NASA's DART space probe, launched last year, will test whether the course of an asteroid can be changed at a distance of eleven million kilometres from Earth on 27 September 2022 at 1.14 a.m. CEST. DART will make a targeted impact on the 170-metre asteroid Dimorphos. It is the first time in the history of spaceflight that an attempt will be made to influence the orbit of a celestial body by a man-made body. The German Aerospace Center (DLR) and the Museum für Naturkunde Berlin are involved in the analysis of the impact.

The Earth has always been threatened by asteroids. The extinction of the dinosaurs was triggered by an asteroid hit. That the danger of the strike of an asteroid on Earth remains real today became clear on 15 February 2013. At that time, an asteroid entered the Earth's atmosphere and exploded over the Russian city of Chelyabinsk. More than 1,600 people were injured. Yet the object was only about 18 metres in size.

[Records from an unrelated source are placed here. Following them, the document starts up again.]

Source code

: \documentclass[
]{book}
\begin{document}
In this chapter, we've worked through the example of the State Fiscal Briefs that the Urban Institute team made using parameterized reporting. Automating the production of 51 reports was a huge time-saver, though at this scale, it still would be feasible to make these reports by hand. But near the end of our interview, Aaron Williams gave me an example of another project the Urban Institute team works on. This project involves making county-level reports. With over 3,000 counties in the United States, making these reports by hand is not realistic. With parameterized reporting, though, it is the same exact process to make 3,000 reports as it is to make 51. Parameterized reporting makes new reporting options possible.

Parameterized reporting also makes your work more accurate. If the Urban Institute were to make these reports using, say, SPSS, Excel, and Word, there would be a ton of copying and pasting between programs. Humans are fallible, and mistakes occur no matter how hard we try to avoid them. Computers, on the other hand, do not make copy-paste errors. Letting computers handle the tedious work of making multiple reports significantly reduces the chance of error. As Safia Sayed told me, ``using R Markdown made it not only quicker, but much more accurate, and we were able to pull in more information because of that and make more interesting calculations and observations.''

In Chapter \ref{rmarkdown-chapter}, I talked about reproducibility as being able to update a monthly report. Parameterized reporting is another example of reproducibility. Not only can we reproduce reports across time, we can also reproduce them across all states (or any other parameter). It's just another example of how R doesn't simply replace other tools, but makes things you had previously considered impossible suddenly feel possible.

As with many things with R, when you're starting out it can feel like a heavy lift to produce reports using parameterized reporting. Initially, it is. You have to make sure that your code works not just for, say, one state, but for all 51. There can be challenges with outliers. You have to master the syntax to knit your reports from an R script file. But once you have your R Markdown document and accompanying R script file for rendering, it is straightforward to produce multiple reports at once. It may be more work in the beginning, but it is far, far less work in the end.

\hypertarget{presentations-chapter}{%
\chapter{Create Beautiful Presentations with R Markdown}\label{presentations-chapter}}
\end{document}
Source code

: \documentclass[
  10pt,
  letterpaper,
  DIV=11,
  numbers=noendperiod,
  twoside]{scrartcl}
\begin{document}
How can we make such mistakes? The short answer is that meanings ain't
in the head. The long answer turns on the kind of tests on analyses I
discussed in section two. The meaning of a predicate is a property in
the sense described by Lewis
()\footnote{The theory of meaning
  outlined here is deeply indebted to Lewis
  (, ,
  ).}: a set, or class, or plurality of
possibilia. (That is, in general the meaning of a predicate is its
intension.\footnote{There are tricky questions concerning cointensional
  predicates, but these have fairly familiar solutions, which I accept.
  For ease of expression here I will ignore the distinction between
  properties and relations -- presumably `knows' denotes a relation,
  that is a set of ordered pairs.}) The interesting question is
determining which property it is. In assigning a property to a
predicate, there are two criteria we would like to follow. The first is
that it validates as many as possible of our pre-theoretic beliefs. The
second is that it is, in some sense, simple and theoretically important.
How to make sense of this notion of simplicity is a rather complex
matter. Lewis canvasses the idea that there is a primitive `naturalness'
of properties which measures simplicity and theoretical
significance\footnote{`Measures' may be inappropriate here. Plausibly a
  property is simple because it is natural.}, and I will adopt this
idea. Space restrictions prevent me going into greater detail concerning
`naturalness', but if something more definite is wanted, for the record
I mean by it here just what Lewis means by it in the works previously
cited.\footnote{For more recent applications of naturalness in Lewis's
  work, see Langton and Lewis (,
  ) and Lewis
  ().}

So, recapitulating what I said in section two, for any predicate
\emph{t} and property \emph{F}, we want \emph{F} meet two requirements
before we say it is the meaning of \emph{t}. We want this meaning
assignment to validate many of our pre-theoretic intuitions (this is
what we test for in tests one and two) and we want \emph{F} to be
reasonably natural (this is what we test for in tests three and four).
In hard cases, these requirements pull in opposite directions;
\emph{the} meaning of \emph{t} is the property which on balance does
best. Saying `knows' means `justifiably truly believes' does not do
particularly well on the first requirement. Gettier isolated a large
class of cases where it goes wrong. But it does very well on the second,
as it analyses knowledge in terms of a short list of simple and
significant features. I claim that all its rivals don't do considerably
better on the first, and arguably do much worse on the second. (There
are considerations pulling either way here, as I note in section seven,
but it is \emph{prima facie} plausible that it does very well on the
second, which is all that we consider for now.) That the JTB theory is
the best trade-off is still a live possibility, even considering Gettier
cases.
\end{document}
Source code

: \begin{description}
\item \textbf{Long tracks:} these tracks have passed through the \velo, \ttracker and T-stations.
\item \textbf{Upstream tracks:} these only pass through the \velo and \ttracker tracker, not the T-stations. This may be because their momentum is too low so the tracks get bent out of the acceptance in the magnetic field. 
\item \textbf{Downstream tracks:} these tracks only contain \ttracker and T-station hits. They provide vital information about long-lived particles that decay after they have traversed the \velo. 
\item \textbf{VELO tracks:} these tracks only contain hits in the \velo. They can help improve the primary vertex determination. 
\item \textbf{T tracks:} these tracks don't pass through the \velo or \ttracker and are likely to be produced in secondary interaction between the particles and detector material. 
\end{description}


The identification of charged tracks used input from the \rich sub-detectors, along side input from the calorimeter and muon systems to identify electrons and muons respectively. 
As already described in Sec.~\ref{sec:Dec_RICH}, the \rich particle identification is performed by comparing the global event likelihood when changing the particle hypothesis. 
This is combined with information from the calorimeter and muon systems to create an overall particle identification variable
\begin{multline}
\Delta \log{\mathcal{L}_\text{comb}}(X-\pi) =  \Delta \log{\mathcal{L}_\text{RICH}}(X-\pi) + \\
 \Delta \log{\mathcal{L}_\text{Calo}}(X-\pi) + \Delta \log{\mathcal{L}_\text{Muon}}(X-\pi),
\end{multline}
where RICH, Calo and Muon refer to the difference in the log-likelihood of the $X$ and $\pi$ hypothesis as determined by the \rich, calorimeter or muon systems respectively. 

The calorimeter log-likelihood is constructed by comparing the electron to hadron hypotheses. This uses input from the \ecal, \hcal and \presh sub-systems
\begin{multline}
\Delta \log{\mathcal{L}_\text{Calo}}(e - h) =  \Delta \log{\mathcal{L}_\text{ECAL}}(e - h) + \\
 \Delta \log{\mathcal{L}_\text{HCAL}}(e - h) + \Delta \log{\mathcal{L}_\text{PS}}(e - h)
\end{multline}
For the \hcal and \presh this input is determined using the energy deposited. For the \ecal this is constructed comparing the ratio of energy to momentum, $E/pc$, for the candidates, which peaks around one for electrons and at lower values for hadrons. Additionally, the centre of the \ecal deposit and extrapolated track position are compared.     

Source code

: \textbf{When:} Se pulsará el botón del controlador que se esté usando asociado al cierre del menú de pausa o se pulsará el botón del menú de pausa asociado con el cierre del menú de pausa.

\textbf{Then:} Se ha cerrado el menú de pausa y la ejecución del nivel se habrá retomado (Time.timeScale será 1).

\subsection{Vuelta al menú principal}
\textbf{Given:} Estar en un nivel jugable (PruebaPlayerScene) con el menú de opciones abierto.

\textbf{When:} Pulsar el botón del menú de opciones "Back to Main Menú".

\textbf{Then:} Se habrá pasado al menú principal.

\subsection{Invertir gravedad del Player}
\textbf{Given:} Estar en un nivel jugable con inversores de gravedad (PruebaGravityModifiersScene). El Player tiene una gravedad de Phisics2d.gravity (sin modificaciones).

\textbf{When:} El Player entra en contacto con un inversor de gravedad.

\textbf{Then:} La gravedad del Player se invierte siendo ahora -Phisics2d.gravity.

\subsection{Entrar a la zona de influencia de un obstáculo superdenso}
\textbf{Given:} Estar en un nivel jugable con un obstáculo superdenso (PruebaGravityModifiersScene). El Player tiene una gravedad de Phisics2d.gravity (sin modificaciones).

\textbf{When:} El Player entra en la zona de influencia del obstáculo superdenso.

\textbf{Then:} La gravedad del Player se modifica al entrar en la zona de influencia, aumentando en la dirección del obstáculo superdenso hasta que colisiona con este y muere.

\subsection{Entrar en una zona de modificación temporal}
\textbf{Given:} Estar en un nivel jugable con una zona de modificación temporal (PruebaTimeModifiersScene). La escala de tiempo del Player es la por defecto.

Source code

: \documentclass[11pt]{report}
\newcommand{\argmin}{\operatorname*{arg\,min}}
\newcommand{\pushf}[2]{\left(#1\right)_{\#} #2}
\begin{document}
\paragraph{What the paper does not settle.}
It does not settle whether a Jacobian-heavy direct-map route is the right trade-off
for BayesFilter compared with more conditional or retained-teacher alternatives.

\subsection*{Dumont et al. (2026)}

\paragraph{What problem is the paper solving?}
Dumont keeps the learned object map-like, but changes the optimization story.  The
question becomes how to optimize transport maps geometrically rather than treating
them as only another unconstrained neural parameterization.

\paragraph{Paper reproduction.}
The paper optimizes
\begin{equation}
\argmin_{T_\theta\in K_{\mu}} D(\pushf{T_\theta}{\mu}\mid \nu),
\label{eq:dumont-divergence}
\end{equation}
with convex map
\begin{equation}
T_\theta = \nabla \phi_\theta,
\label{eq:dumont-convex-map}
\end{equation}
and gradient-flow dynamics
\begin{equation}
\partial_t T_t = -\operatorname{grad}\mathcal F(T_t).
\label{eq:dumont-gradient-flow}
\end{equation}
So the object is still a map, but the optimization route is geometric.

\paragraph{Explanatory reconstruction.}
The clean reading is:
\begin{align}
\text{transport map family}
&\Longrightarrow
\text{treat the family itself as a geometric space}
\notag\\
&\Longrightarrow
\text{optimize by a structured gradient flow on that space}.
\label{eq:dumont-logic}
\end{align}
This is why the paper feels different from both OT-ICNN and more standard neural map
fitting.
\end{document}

 "We live in the age of space travel. This gives us the opportunity to use space probes to change the orbit of an asteroid that is threatening to crash into Earth," says Dr Jean-Baptiste Vincent of the DLR Institute of Planetary Research. The German Aerospace Center (DLR) has been observing and characterising Earth-crossing asteroids for decades.

"On the one hand, we try to characterise these small but sometimes also dangerous celestial bodies, to understand their physical properties, and on the other hand, to draw conclusions on how we could ward them off should calculations show that they will collide with Earth in the future," explains Dr Stephan Ulamec from the DLR User Centre for Space Experiments (MUSC) in Cologne.

"How efficiently an asteroid is deflected by colliding with a spacecraft is decisively influenced by the physical properties of the body, i.e. how porous and solid the rock is," explains Prof. Dr. Wünnemann from the Museum für Naturkunde Berlin, who, together with his team, creates computer simulations of the impact process in order to make predictions that are as precise as possible.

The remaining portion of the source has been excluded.